Stored records
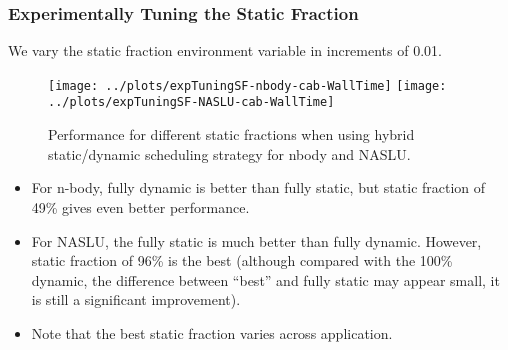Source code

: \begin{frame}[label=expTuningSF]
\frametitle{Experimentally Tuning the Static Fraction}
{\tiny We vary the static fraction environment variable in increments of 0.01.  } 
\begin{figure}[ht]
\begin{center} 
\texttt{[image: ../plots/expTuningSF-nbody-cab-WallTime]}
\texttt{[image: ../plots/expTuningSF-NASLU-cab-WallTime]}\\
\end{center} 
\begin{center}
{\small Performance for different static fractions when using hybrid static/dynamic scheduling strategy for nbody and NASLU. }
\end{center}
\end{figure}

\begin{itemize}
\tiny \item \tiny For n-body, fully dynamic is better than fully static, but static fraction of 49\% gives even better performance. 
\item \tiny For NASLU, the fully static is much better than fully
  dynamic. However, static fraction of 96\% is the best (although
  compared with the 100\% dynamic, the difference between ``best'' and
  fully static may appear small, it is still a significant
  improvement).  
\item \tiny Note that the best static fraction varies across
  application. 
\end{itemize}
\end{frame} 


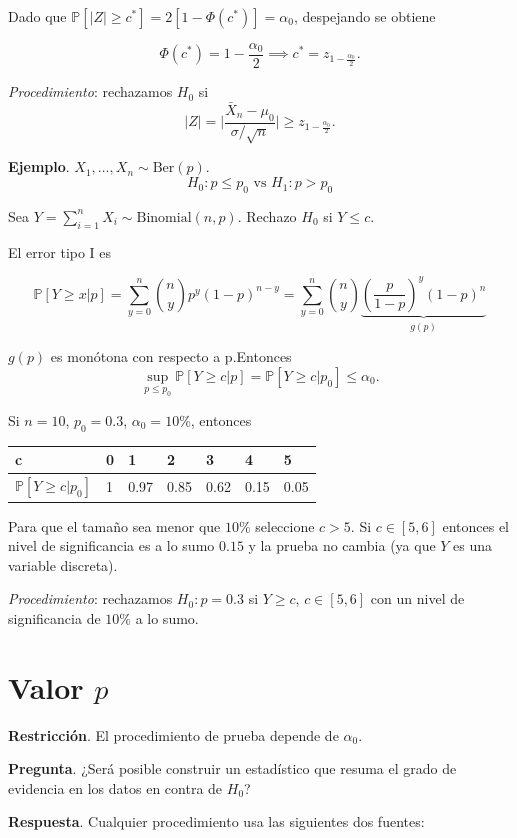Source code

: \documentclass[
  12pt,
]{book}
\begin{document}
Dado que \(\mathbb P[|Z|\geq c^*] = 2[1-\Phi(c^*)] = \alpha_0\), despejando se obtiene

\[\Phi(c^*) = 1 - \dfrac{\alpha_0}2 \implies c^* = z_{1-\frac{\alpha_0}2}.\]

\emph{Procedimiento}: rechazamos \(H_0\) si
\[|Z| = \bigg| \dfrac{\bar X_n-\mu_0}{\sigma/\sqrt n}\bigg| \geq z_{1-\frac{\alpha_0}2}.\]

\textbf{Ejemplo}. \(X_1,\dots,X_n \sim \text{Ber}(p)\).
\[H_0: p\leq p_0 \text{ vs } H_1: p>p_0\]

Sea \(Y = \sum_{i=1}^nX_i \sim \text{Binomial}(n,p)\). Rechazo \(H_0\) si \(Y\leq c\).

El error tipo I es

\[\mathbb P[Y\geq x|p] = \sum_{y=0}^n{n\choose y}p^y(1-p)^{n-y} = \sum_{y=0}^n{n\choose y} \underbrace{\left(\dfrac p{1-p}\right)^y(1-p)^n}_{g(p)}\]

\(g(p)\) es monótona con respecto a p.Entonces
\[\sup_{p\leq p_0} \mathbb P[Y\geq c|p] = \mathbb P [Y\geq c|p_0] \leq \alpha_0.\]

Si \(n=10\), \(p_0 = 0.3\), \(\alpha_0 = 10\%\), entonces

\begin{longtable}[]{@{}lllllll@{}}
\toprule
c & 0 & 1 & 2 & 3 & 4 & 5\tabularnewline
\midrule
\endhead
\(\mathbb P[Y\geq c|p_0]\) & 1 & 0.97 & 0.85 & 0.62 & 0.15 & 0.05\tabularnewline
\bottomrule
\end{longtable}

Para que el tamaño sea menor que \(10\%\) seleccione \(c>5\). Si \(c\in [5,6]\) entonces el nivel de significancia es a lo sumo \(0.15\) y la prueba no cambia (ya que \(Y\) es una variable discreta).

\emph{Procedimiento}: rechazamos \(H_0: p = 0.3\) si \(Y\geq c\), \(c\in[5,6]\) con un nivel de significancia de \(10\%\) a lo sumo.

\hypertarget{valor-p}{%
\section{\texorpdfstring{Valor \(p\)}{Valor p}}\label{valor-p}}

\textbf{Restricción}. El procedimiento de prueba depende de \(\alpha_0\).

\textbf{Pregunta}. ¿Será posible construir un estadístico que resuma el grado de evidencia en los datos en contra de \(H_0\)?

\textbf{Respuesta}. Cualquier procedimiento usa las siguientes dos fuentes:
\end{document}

Exercise description: Print every entry above again without changing a word, and omit the pictures.

Exercise solution:
Source code

: \begin{frame}[label=expTuningSF]
\frametitle{Experimentally Tuning the Static Fraction}
{\tiny We vary the static fraction environment variable in increments of 0.01.  } 
\begin{figure}[ht]
\begin{center} 
\texttt{[image: ../plots/expTuningSF-nbody-cab-WallTime]}
\texttt{[image: ../plots/expTuningSF-NASLU-cab-WallTime]}\\
\end{center} 
\begin{center}
{\small Performance for different static fractions when using hybrid static/dynamic scheduling strategy for nbody and NASLU. }
\end{center}
\end{figure}

\begin{itemize}
\tiny \item \tiny For n-body, fully dynamic is better than fully static, but static fraction of 49\% gives even better performance. 
\item \tiny For NASLU, the fully static is much better than fully
  dynamic. However, static fraction of 96\% is the best (although
  compared with the 100\% dynamic, the difference between ``best'' and
  fully static may appear small, it is still a significant
  improvement).  
\item \tiny Note that the best static fraction varies across
  application. 
\end{itemize}
\end{frame} 


Source code

: \documentclass[
  12pt,
]{book}
\begin{document}
Dado que \(\mathbb P[|Z|\geq c^*] = 2[1-\Phi(c^*)] = \alpha_0\), despejando se obtiene

\[\Phi(c^*) = 1 - \dfrac{\alpha_0}2 \implies c^* = z_{1-\frac{\alpha_0}2}.\]

\emph{Procedimiento}: rechazamos \(H_0\) si
\[|Z| = \bigg| \dfrac{\bar X_n-\mu_0}{\sigma/\sqrt n}\bigg| \geq z_{1-\frac{\alpha_0}2}.\]

\textbf{Ejemplo}. \(X_1,\dots,X_n \sim \text{Ber}(p)\).
\[H_0: p\leq p_0 \text{ vs } H_1: p>p_0\]

Sea \(Y = \sum_{i=1}^nX_i \sim \text{Binomial}(n,p)\). Rechazo \(H_0\) si \(Y\leq c\).

El error tipo I es

\[\mathbb P[Y\geq x|p] = \sum_{y=0}^n{n\choose y}p^y(1-p)^{n-y} = \sum_{y=0}^n{n\choose y} \underbrace{\left(\dfrac p{1-p}\right)^y(1-p)^n}_{g(p)}\]

\(g(p)\) es monótona con respecto a p.Entonces
\[\sup_{p\leq p_0} \mathbb P[Y\geq c|p] = \mathbb P [Y\geq c|p_0] \leq \alpha_0.\]

Si \(n=10\), \(p_0 = 0.3\), \(\alpha_0 = 10\%\), entonces

\begin{longtable}[]{@{}lllllll@{}}
\toprule
c & 0 & 1 & 2 & 3 & 4 & 5\tabularnewline
\midrule
\endhead
\(\mathbb P[Y\geq c|p_0]\) & 1 & 0.97 & 0.85 & 0.62 & 0.15 & 0.05\tabularnewline
\bottomrule
\end{longtable}

Para que el tamaño sea menor que \(10\%\) seleccione \(c>5\). Si \(c\in [5,6]\) entonces el nivel de significancia es a lo sumo \(0.15\) y la prueba no cambia (ya que \(Y\) es una variable discreta).

\emph{Procedimiento}: rechazamos \(H_0: p = 0.3\) si \(Y\geq c\), \(c\in[5,6]\) con un nivel de significancia de \(10\%\) a lo sumo.

\hypertarget{valor-p}{%
\section{\texorpdfstring{Valor \(p\)}{Valor p}}\label{valor-p}}

\textbf{Restricción}. El procedimiento de prueba depende de \(\alpha_0\).

\textbf{Pregunta}. ¿Será posible construir un estadístico que resuma el grado de evidencia en los datos en contra de \(H_0\)?

\textbf{Respuesta}. Cualquier procedimiento usa las siguientes dos fuentes:
\end{document}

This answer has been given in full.